Hip Orthopaedic Test: Scour Test
Jun 18, 2026The Scour Test, also known as the hip quadrant test, is a passive hip provocation test that applies axial compression through the femur while moving the hip through combined movement arcs. It is commonly used to support assessment reasoning around intra-articular hip involvement, including labral, chondral, femoroacetabular impingement-type or hip osteoarthritis-type presentations.
A positive finding may include familiar hip or groin pain, clicking, catching, grinding, apprehension or symptom reproduction during the compressed movement arc. However, the Scour Test does not confirm a specific condition on its own and should be interpreted alongside history, symptoms, range of motion, strength, imaging if relevant and other hip special tests.
Introduction
The Scour Test is a commonly used hip special test that applies compression through the hip joint while the hip is moved through a controlled arc.

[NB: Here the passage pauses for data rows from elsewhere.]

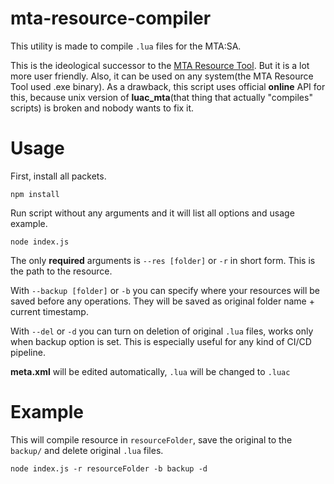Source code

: # mta-resource-compiler

This utility is made to compile `.lua` files for the MTA:SA.

This is the ideological successor to the [MTA Resource Tool](https://github.com/AlexRazor1337/MTA-Resource-Tool). But it is a lot more user friendly. Also, it can be used on any system(the MTA Resource Tool used .exe binary). As a drawback, this script uses official **online** API for this, because unix version of **luac_mta**(that thing that actually "compiles" scripts) is broken and nobody wants to fix it.

# Usage

First, install all packets.
```
npm install
```

Run script without any arguments and it will list all options and usage example.
```
node index.js
```

The only **required** arguments is `--res [folder]` or `-r` in short form. This is the path to the resource.

With `--backup [folder]` or `-b` you can specify where your resources will be saved before any operations. They will be saved as original folder name + current timestamp.

With `--del` or `-d` you can turn on deletion of original `.lua` files, works only when backup option is set. This is especially useful for any kind of CI/CD pipeline.

**meta.xml** will be edited automatically, `.lua` will be changed to `.luac`

# Example

This will compile resource in `resourceFolder`, save the original to the `backup/` and delete original `.lua` files.
```
node index.js -r resourceFolder -b backup -d
```

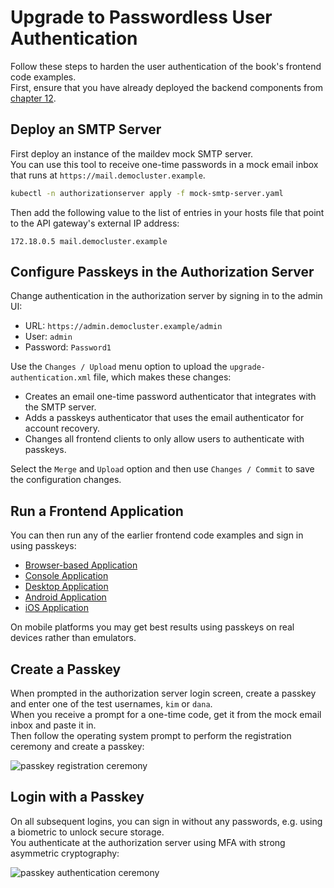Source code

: # Upgrade to Passwordless User Authentication

Follow these steps to harden the user authentication of the book's frontend code examples.\
First, ensure that you have already deployed the backend components from [chapter 12](../chapter-12-platform-specific-apps/README.md).

## Deploy an SMTP Server

First deploy an instance of the maildev mock SMTP server.\
You can use this tool to receive one-time passwords in a mock email inbox that runs at `https://mail.democluster.example`.

```bash
kubectl -n authorizationserver apply -f mock-smtp-server.yaml
```

Then add the following value to the list of entries in your hosts file that point to the API gateway's external IP address:

```text
172.18.0.5 mail.democluster.example
```

## Configure Passkeys in the Authorization Server

Change authentication in the authorization server by signing in to the admin UI:

- URL: `https://admin.democluster.example/admin`
- User: `admin`
- Password: `Password1`

Use the `Changes / Upload` menu option to upload the `upgrade-authentication.xml` file, which makes these changes:

- Creates an email one-time password authenticator that integrates with the SMTP server.
- Adds a passkeys authenticator that uses the email authenticator for account recovery.
- Changes all frontend clients to only allow users to authenticate with passkeys.

Select the `Merge` and `Upload` option and then use `Changes / Commit` to save the configuration changes.

## Run a Frontend Application

You can then run any of the earlier frontend code examples and sign in using passkeys:

- [Browser-based Application](../chapter-13-browser-based-apps/browser-based-application/README.md)
- [Console Application](../chapter-12-platform-specific-apps/console-app/README.md)
- [Desktop Application](../chapter-12-platform-specific-apps/desktop-app/README.md)
- [Android Application](../chapter-12-platform-specific-apps/android-app/README.md)
- [iOS Application](../chapter-12-platform-specific-apps/ios-app/README.md)

On mobile platforms you may get best results using passkeys on real devices rather than emulators.

## Create a Passkey

When prompted in the authorization server login screen, create a passkey and enter one of the test usernames, `kim` or `dana`.\
When you receive a prompt for a one-time code, get it from the mock email inbox and paste it in.\
Then follow the operating system prompt to perform the registration ceremony and create a passkey:

![passkey registration ceremony](images/registration-ceremony.png)

## Login with a Passkey

On all subsequent logins, you can sign in without any passwords, e.g. using a biometric to unlock secure storage.\
You authenticate at the authorization server using MFA with strong asymmetric cryptography:

![passkey authentication ceremony](images/authentication-ceremony.png)
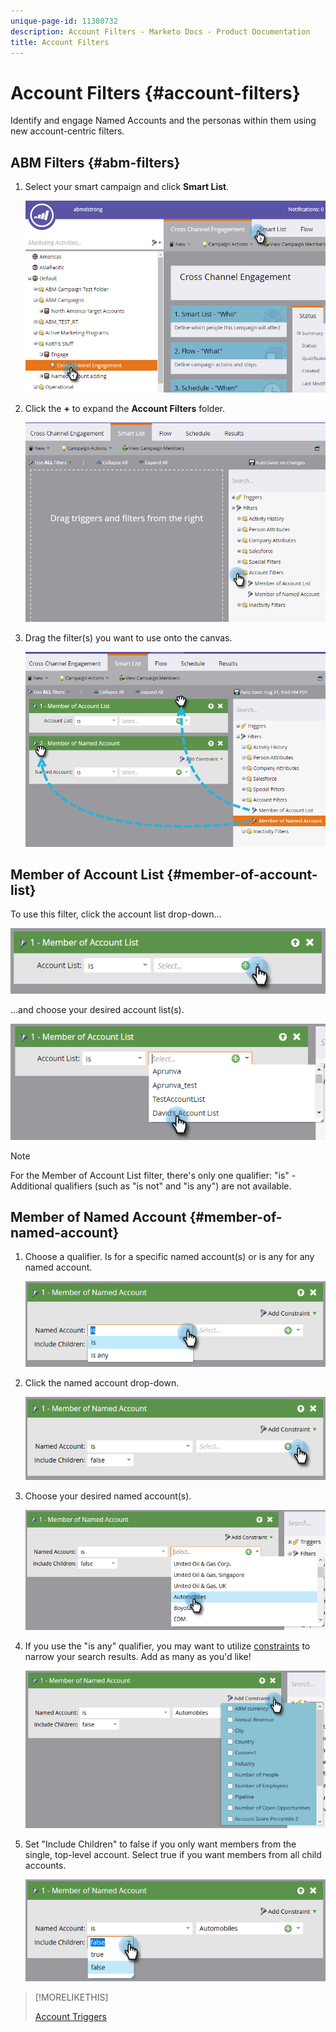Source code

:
 ```yaml
---
unique-page-id: 11380732
description: Account Filters - Marketo Docs - Product Documentation
title: Account Filters
---
```


# Account Filters {#account-filters}

Identify and engage Named Accounts and the personas within them using new account-centric filters.

## ABM Filters {#abm-filters}

1. Select your smart campaign and click **Smart List**.

   ![](assets/one.png)

1. Click the **+** to expand the **Account Filters** folder.

   ![](assets/two.png)

1. Drag the filter(s) you want to use onto the canvas.

   ![](assets/three.png)

## Member of Account List {#member-of-account-list}

To use this filter, click the account list drop-down...

![](assets/four.png)

...and choose your desired account list(s).

![](assets/five.png)

>[!NOTE]
>
>For the Member of Account List filter, there's only one qualifier: "is" - Additional qualifiers (such as "is not" and "is any") are not available.

## Member of Named Account {#member-of-named-account}

1. Choose a qualifier. Is for a specific named account(s) or is any for any named account.

   ![](assets/six.png)

1. Click the named account drop-down.

   ![](assets/seven.png)

1. Choose your desired named account(s).

   ![](assets/eight.png)

1. If you use the "is any" qualifier, you may want to utilize [constraints](/help/marketo/product-docs/core-marketo-concepts/smart-lists-and-static-lists/using-smart-lists/add-a-constraint-to-a-smart-list-filter.md) to narrow your search results. Add as many as you'd like!

   ![](assets/nine.png)

1. Set "Include Children" to false if you only want members from the single, top-level account. Select true if you want members from all child accounts.

   ![](assets/ten.png)

>[!MORELIKETHIS]
>
>[Account Triggers](/help/marketo/product-docs/target-account-management/engage/account-triggers.md)
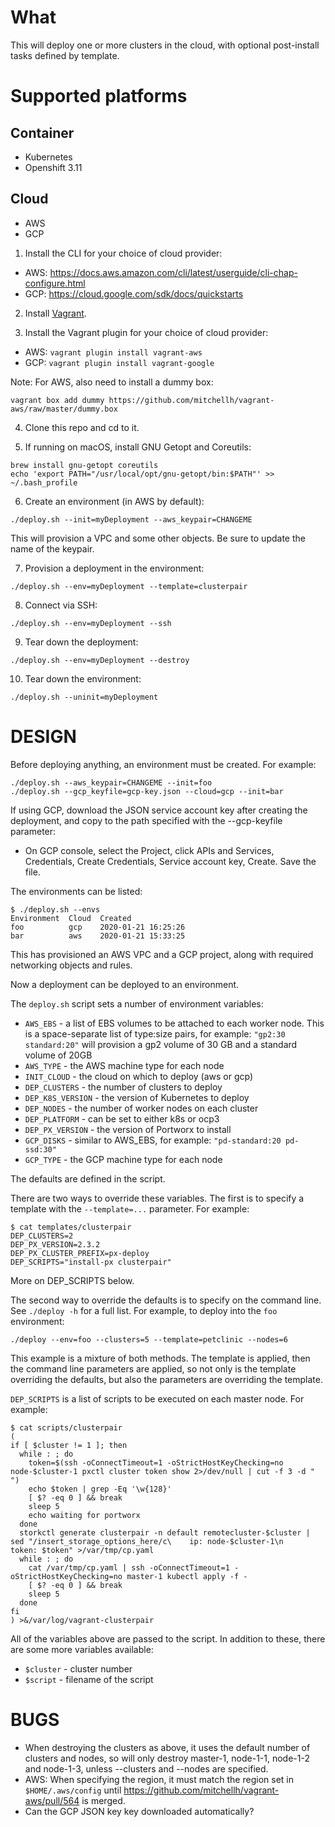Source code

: # What

This will deploy one or more clusters in the cloud, with optional post-install tasks defined by template.

# Supported platforms

## Container
 * Kubernetes
 * Openshift 3.11

## Cloud
 * AWS
 * GCP

1. Install the CLI for your choice of cloud provider:
 * AWS: https://docs.aws.amazon.com/cli/latest/userguide/cli-chap-configure.html
 * GCP: https://cloud.google.com/sdk/docs/quickstarts

2. Install [Vagrant](https://www.vagrantup.com/downloads.html).

3. Install the Vagrant plugin for your choice of cloud provider:
 * AWS: `vagrant plugin install vagrant-aws`
 * GCP: `vagrant plugin install vagrant-google`

Note: For AWS, also need to install a dummy box:
```
vagrant box add dummy https://github.com/mitchellh/vagrant-aws/raw/master/dummy.box
```

4. Clone this repo and cd to it.

5. If running on macOS, install GNU Getopt and Coreutils:
```
brew install gnu-getopt coreutils
echo 'export PATH="/usr/local/opt/gnu-getopt/bin:$PATH"' >> ~/.bash_profile
```

6. Create an environment (in AWS by default):
```
./deploy.sh --init=myDeployment --aws_keypair=CHANGEME
```
This will provision a VPC and some other objects. Be sure to update the name of the keypair.

7. Provision a deployment in the environment:
```
./deploy.sh --env=myDeployment --template=clusterpair
```

8. Connect via SSH:
```
./deploy.sh --env=myDeployment --ssh
```

9. Tear down the deployment:
```
./deploy.sh --env=myDeployment --destroy
```

10. Tear down the environment:
```
./deploy.sh --uninit=myDeployment
```

# DESIGN

Before deploying anything, an environment must be created. For example:
```
./deploy.sh --aws_keypair=CHANGEME --init=foo
./deploy.sh --gcp_keyfile=gcp-key.json --cloud=gcp --init=bar
```
If using GCP, download the JSON service account key after creating the deployment, and copy to the path specified with the --gcp-keyfile parameter:
 * On GCP console, select the Project, click APIs and Services, Credentials, Create Credentials, Service account key, Create. Save the file.

The environments can be listed:
```
$ ./deploy.sh --envs
Environment  Cloud  Created
foo          gcp    2020-01-21 16:25:26
bar          aws    2020-01-21 15:33:25
```

This has provisioned an AWS VPC and a GCP project, along with required networking objects and rules.

Now a deployment can be deployed to an environment.

The `deploy.sh` script sets a number of environment variables:
 * `AWS_EBS` - a list of EBS volumes to be attached to each worker node. This is a space-separate list of type:size pairs, for example: `"gp2:30 standard:20"` will provision a gp2 volume of 30 GB and a standard volume of 20GB
 * `AWS_TYPE` - the AWS machine type for each node
 * `INIT_CLOUD` - the cloud on which to deploy (aws or gcp)
 * `DEP_CLUSTERS` - the number of clusters to deploy
 * `DEP_K8S_VERSION` - the version of Kubernetes to deploy
 * `DEP_NODES` - the number of worker nodes on each cluster
 * `DEP_PLATFORM` - can be set to either k8s or ocp3
 * `DEP_PX_VERSION` - the version of Portworx to install
 * `GCP_DISKS` - similar to AWS_EBS, for example: `"pd-standard:20 pd-ssd:30"`
 * `GCP_TYPE` - the GCP machine type for each node

The defaults are defined in the script.

There are two ways to override these variables. The first is to specify a template with the `--template=...` parameter. For example:
```
$ cat templates/clusterpair
DEP_CLUSTERS=2
DEP_PX_VERSION=2.3.2
DEP_PX_CLUSTER_PREFIX=px-deploy
DEP_SCRIPTS="install-px clusterpair"
```

More on DEP_SCRIPTS below.

The second way to override the defaults is to specify on the command line. See `./deploy -h` for a full list. For example, to deploy into the `foo` environment:
```
./deploy --env=foo --clusters=5 --template=petclinic --nodes=6
```

This example is a mixture of both methods. The template is applied, then the command line parameters are applied, so not only is the template overriding the defaults, but also the parameters are overriding the template.

`DEP_SCRIPTS` is a list of scripts to be executed on each master node. For example:
```
$ cat scripts/clusterpair
(
if [ $cluster != 1 ]; then
  while : ; do
    token=$(ssh -oConnectTimeout=1 -oStrictHostKeyChecking=no node-$cluster-1 pxctl cluster token show 2>/dev/null | cut -f 3 -d " ")
    echo $token | grep -Eq '\w{128}'
    [ $? -eq 0 ] && break
    sleep 5
    echo waiting for portworx
  done
  storkctl generate clusterpair -n default remotecluster-$cluster | sed "/insert_storage_options_here/c\    ip: node-$cluster-1\n    token: $token" >/var/tmp/cp.yaml
  while : ; do
    cat /var/tmp/cp.yaml | ssh -oConnectTimeout=1 -oStrictHostKeyChecking=no master-1 kubectl apply -f -
    [ $? -eq 0 ] && break
    sleep 5
  done
fi
) >&/var/log/vagrant-clusterpair
```

All of the variables above are passed to the script. In addition to these, there are some more variables available:
 * `$cluster` - cluster number
 * `$script` - filename of the script

# BUGS
 * When destroying the clusters as above, it uses the default number of clusters and nodes, so will only destroy master-1, node-1-1, node-1-2 and node-1-3, unless --clusters and --nodes are specified.
 * AWS: When specifying the region, it must match the region set in `$HOME/.aws/config` until https://github.com/mitchellh/vagrant-aws/pull/564 is merged.
 * Can the GCP JSON key key downloaded automatically?
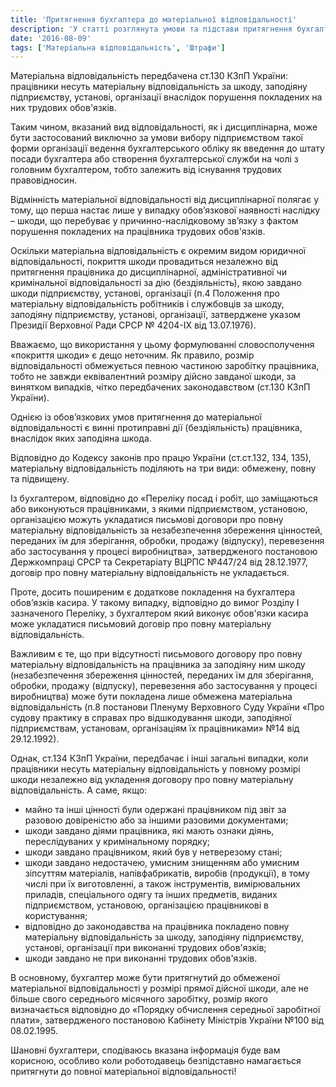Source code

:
 ```yaml
---
title: 'Притягнення бухгалтера до матеріальної відповідальності'
description: 'У статті розглянута умови та підстави притягнення бухгалтера до матеріальної відповідальності'
date: '2016-08-09'
tags: ['Матеріальна відповідальність', 'Штрафи']
---
```


Матеріальна відповідальність передбачена ст.130 КЗпП України: працівники несуть матеріальну відповідальність за шкоду, заподіяну підприємству, установі, організації внаслідок порушення покладених на них трудових обов'язків.

Таким чином, вказаний вид відповідальності, як і дисциплінарна, може бути застосований виключно за умови вибору підприємством такої форми організації ведення бухгалтерського обліку як введення до штату посади бухгалтера або створення бухгалтерської служби на чолі з головним бухгалтером, тобто залежить від існування трудових правовідносин.

Відмінність матеріальної відповідальності від дисциплінарної полягає у тому, що перша настає лише у випадку обов’язкової наявності наслідку – шкоди, що перебуває у причинно-наслідковому зв’язку з фактом порушення покладених на працівника трудових обов'язків.

Оскільки матеріальна відповідальність є окремим видом юридичної відповідальності, покриття шкоди провадиться незалежно від притягнення працівника до дисциплінарної, адміністративної чи кримінальної відповідальності за дію (бездіяльність), якою завдано шкоди підприємству, установі, організації (п.4 Положення про матеріальну відповідальність робітників і службовців за шкоду, заподіяну підприємству, установі, організації, затверджене указом Президії Верховної Ради СРСР № 4204-IX від 13.07.1976).

Вважаємо, що використання у цьому формулюванні словосполучення «покриття шкоди» є дещо неточним. Як правило, розмір відповідальності обмежується певною частиною заробітку працівника, тобто не завжди еквівалентний розміру дійсно завданої шкоди, за винятком випадків, чітко передбачених законодавством (ст.130 КЗпП України).

Однією із обов’язкових умов притягнення до матеріальної відповідальності є винні протиправні дії (бездіяльність) працівника, внаслідок яких заподіяна шкода.

Відповідно до Кодексу законів про працю України (ст.ст.132, 134, 135), матеріальну відповідальність поділяють на три види: обмежену, повну та підвищену.

Із бухгалтером, відповідно до «Переліку посад і робіт, що заміщаються або виконуються працівниками, з якими підприємством, установою, організацією можуть укладатися письмові договори про повну матеріальну відповідальність за незабезпечення збереження цінностей, переданих їм для зберігання, обробки, продажу (відпуску), перевезення або застосування у процесі виробництва», затвердженого постановою Держкомпраці СРСР та Секретаріату ВЦРПС №447/24 від 28.12.1977, договір про повну матеріальну відповідальність не укладається.

Проте, досить поширеним є додаткове покладення на бухгалтера обов’язків касира. У такому випадку, відповідно до вимог Розділу І зазначеного Переліку, з бухгалтером який виконує обов'язки касира може укладатися письмовий договір про повну матеріальну відповідальність.

Важливим є те, що при відсутності письмового договору про повну матеріальну відповідальність на працівника за заподіяну ним шкоду (незабезпечення збереження цінностей, переданих їм для зберігання, обробки, продажу (відпуску), перевезення або застосування у процесі виробництва) може бути покладена лише обмежена матеріальна відповідальність (п.8 постанови Пленуму Верховного Суду України «Про судову практику в справах про відшкодування шкоди, заподіяної підприємствам, установам, організаціям їх працівниками» №14 від 29.12.1992).

Однак, ст.134 КЗпП України, передбачає і інші загальні випадки, коли працівники несуть матеріальну відповідальність у повному розмірі шкоди незалежно від укладення договору про повну матеріальну відповідальність. А саме, якщо:

- майно та інші цінності були одержані працівником під звіт за разовою довіреністю або за іншими разовими документами;
- шкоди завдано діями працівника, які мають ознаки діянь, переслідуваних у кримінальному порядку;
- шкоди завдано працівником, який був у нетверезому стані;
- шкоди завдано недостачею, умисним знищенням або умисним зіпсуттям матеріалів, напівфабрикатів, виробів (продукції), в тому числі при їх виготовленні, а також інструментів, вимірювальних приладів, спеціального одягу та інших предметів, виданих підприємством, установою, організацією працівникові в користування;
- відповідно до законодавства на працівника покладено повну матеріальну відповідальність за шкоду, заподіяну підприємству, установі, організації при виконанні трудових обов'язків;
- шкоди завдано не при виконанні трудових обов'язків.

В основному, бухгалтер може бути притягнутий до обмеженої матеріальної відповідальності у розмірі прямої дійсної шкоди, але не більше свого середнього місячного заробітку, розмір якого визначається відповідно до «Порядку обчислення середньої заробітної плати», затвердженого постановою Кабінету Міністрів України №100 від 08.02.1995.

Шановні бухгалтери, сподіваюсь вказана інформація буде вам корисною, особливо коли роботодавець безпідставно намагається притягнути до повної матеріальної відповідальності!
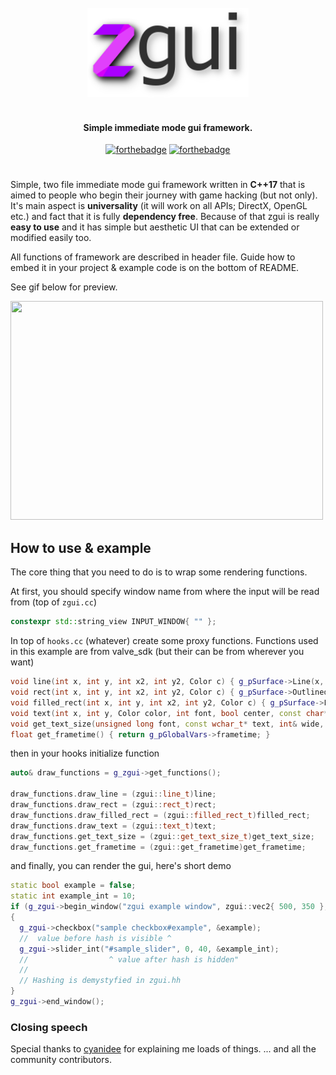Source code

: <div align="center">
<br>
<img width="258" src="resources/zgui.png" alt="zgui logo">
</div>

<h4 align="center" color="#f62f6d">
<br>Simple immediate mode gui framework.
</h4>

<div align=center>

[![forthebadge](https://forthebadge.com/images/badges/made-with-c-plus-plus.svg)](https://forthebadge.com)
[![forthebadge](https://forthebadge.com/images/badges/built-with-love.svg)](https://forthebadge.com)
</div>


#

Simple, two file immediate mode gui framework written in **C++17** that is aimed to people
who begin their journey with game hacking (but not only).
It's main aspect is **universality** (it will work on all APIs; DirectX, OpenGL etc.) and fact that it is fully **dependency free**. Because of that zgui is really **easy to use** and it has simple but aesthetic UI that can be extended or modified easily too.

All functions of framework are described in header file.
Guide how to embed it in your project & example code  is on the bottom of README.

See gif below for preview.

<img src="https://i.imgur.com/Y9KWXLf.gif" width="500" height="350" />


## How to use & example
The core thing that you need to do is to wrap some rendering functions.

At first, you should specify window name from where the input will be read from (top of `zgui.cc`)

```cpp
constexpr std::string_view INPUT_WINDOW{ "" };
```

In top of `hooks.cc` (whatever) create some proxy functions.
Functions used in this example are from valve_sdk (but their can be from wherever you want)

```cpp
void line(int x, int y, int x2, int y2, Color c) { g_pSurface->Line(x, y, x2, y2, c); }
void rect(int x, int y, int x2, int y2, Color c) { g_pSurface->OutlinedRect(x, y, x2, y2, c); }
void filled_rect(int x, int y, int x2, int y2, Color c) { g_pSurface->FilledRect(x, y, x2, y2, c); }
void text(int x, int y, Color color, int font, bool center, const char* _input, ...) { g_pSurface->DrawT(x, y, color, font, center, _input); }
void get_text_size(unsigned long font, const wchar_t* text, int& wide, int& tall) { g_pSurface->GetTextSize(font, text, wide, tall); }
float get_frametime() { return g_pGlobalVars->frametime; }
```
then in your hooks initialize function
```cpp
auto& draw_functions = g_zgui->get_functions();

draw_functions.draw_line = (zgui::line_t)line;
draw_functions.draw_rect = (zgui::rect_t)rect;
draw_functions.draw_filled_rect = (zgui::filled_rect_t)filled_rect;
draw_functions.draw_text = (zgui::text_t)text;
draw_functions.get_text_size = (zgui::get_text_size_t)get_text_size;
draw_functions.get_frametime = (zgui::get_frametime)get_frametime;
```
and finally, you can render the gui, here's short demo
```cpp
static bool example = false;
static int example_int = 10;
if (g_zgui->begin_window("zgui example window", zgui::vec2{ 500, 350 }, g::Tahoma, zgui_window_flags_none))
{
  g_zgui->checkbox("sample checkbox#example", &example);
  //  value before hash is visible ^
  g_zgui->slider_int("#sample_slider", 0, 40, &example_int);
  //                  ^ value after hash is hidden"
  //
  // Hashing is demystyfied in zgui.hh
}
g_zgui->end_window();
```

### Closing speech
Special thanks to [cyanidee](https://github.com/cyanidee) for explaining me loads of things.
... and all the community contributors.
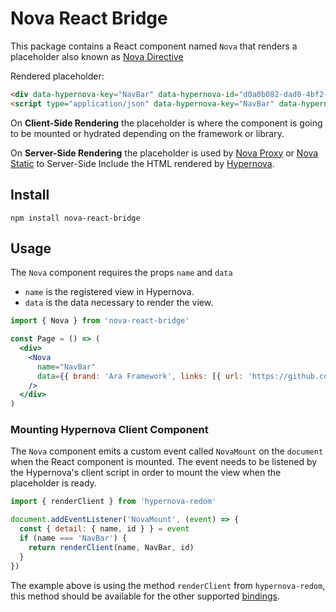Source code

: # Nova React Bridge

This package contains a React component named `Nova` that renders a placeholder also known as [Nova Directive](https://github.com/ara-framework/ara-cli/wiki)

Rendered placeholder:

```html
<div data-hypernova-key="NavBar" data-hypernova-id="d0a0b082-dad0-4bf2-ae4f-08eff16575b4"></div>
<script type="application/json" data-hypernova-key="NavBar" data-hypernova-id="d0a0b082-dad0-4bf2-ae4f-08eff16575b4"><!--{"brand":"Ara Framework","links":[{"url":"https://github.com/ara-framework","text":"Github"}]}--></script>

```

On **Client-Side Rendering** the placeholder is where the component is going to be mounted or hydrated depending on the framework or library.

On **Server-Side Rendering** the placeholder is used by [Nova Proxy](https://github.com/ara-framework/nova-proxy) or [Nova Static](https://github.com/ara-framework/nova-static) to Server-Side Include the HTML rendered by [Hypernova](https://github.com/airbnb/hypernova).

## Install

```
npm install nova-react-bridge
```

## Usage

The `Nova` component requires the props `name` and `data`

- `name` is the registered view in Hypernova.
- `data` is the data necessary to render the view.

```jsx
import { Nova } from 'nova-react-bridge'

const Page = () => (
  <div>
    <Nova 
      name="NavBar"
      data={{ brand: 'Ara Framework', links: [{ url: 'https://github.com/ara-framework', text: "Github" }]}}
    />
  </div>
)
```

### Mounting Hypernova Client Component

The `Nova` component emits a custom event called `NovaMount` on the `document` when the React component is mounted. The event needs to be listened by the Hypernova's client script in order to mount the view when the placeholder is ready.

```js
import { renderClient } from 'hypernova-redom'

document.addEventListener('NovaMount', (event) => {
  const { detail: { name, id } } = event
  if (name === 'NavBar') {
    return renderClient(name, NavBar, id)
  }
})
```

The example above is using the method `renderClient` from `hypernova-redom`, this method should be available for the other supported [bindings](https://github.com/ara-framework/ara-cli/wiki/Supported-Hypernova-Bindings).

It is often used to assess whether combined hip movement and compression reproduce the client’s familiar symptoms.
The test is sometimes called the hip quadrant test because the professional moves the hip through different quadrants of motion while maintaining axial loading. This may provoke symptoms from irritated intra-articular or periarticular structures, but the test is not specific enough to identify a single structure with certainty.
The Scour Test can be relevant for clients with hip pain, groin pain, catching, clicking, stiffness, reduced tolerance to loaded hip flexion, or symptoms during pivoting and squatting tasks. It is often used alongside FABER, FADIR, Fitzgerald Test, Log Roll Test, hip range of motion and functional assessment.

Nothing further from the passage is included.